The
functional currency for all of our foreign operations
is the local currency. The translation of income statement
and balance sheet amounts of these entities into U.S.
dollars are recorded as cumulative translation adjustments,
which are included in Accumulated Other Comprehensive
Loss in our consolidated balance sheets. At December
31, 2004, our primary translation exposure was to the
Venezuelan bolivar, Dominican Republic peso and the
euro.
During 2004, we entered into foreign currency forward
contracts to hedge our net investment in our Canadian
operations and investments.
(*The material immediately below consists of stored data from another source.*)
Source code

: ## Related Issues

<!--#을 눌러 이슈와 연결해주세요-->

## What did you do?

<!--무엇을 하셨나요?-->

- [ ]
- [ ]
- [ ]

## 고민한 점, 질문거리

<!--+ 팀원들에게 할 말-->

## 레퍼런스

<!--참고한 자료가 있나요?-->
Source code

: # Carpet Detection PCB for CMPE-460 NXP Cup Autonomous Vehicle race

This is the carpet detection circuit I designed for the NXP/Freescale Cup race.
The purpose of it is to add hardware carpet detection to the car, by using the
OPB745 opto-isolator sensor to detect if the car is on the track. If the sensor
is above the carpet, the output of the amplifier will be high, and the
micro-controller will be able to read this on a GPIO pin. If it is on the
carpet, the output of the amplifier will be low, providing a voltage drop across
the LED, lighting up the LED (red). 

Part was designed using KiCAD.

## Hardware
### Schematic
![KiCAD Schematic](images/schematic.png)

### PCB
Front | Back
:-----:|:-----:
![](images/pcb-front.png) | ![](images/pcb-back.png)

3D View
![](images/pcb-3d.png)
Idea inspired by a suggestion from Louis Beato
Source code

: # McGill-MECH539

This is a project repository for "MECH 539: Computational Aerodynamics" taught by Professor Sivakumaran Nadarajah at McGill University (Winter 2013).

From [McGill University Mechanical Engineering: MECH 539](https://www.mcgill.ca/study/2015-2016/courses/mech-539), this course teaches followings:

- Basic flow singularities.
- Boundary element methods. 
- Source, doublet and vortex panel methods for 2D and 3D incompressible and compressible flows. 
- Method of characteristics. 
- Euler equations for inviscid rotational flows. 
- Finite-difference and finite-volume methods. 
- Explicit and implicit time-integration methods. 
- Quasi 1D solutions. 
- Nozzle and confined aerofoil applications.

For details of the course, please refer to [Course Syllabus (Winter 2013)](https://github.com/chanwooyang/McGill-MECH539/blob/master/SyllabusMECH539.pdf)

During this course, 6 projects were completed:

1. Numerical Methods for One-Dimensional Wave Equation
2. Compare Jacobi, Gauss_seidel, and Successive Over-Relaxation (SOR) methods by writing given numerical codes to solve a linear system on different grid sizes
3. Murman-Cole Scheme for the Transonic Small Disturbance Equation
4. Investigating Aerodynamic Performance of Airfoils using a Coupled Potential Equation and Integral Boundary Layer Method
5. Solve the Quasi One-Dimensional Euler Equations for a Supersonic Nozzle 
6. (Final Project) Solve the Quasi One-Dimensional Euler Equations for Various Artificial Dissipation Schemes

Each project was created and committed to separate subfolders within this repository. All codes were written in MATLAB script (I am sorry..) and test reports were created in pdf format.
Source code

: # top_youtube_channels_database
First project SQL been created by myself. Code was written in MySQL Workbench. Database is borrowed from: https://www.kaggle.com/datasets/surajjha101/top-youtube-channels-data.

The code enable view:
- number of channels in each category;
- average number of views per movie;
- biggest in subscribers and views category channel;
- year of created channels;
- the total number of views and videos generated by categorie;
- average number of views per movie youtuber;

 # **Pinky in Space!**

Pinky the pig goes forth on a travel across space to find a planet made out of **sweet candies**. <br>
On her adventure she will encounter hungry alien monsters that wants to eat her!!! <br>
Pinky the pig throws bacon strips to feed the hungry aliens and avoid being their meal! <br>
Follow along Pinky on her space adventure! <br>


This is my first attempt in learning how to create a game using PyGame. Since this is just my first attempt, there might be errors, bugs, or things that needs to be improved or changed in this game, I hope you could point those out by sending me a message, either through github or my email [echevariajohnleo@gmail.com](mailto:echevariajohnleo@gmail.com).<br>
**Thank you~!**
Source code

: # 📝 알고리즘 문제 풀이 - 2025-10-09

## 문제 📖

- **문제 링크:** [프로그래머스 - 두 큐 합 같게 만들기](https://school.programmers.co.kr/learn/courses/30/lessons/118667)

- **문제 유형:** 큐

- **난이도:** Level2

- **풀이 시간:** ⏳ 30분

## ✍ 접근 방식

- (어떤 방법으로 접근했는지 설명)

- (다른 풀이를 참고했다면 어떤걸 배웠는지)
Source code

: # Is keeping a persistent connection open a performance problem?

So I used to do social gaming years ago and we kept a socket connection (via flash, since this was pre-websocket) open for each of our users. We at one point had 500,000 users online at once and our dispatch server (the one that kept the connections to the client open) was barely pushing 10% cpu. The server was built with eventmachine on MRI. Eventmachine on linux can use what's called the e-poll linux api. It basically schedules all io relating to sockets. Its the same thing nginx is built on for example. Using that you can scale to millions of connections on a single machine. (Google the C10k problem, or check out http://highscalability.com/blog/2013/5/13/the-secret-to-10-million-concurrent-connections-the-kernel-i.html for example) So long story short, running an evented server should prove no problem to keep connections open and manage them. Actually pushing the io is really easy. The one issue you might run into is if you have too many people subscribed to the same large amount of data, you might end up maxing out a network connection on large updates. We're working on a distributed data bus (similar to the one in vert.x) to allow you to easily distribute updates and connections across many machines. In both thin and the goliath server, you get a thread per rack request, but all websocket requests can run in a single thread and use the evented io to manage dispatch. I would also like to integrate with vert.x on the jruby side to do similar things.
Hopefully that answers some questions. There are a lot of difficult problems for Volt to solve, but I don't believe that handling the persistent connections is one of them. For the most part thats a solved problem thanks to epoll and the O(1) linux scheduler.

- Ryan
In accordance with the provisions
of SFAS No. 133, “Accounting for Derivative Instruments
and Hedging Activities” and related amendments and interpretations,
changes in the fair value of these contracts due to
exchange rate fluctuations were recognized in Accumulated
Other Comprehensive Loss and offset the impact of foreign
currency changes on the value of our net investment
in the operations being hedged. During the fourth quarter
of 2004, we sold our Canadian operations and investments.
Accordingly, the unrealized losses on these net investment
hedge contracts were realized in net income along with
the corresponding foreign currency translation balance.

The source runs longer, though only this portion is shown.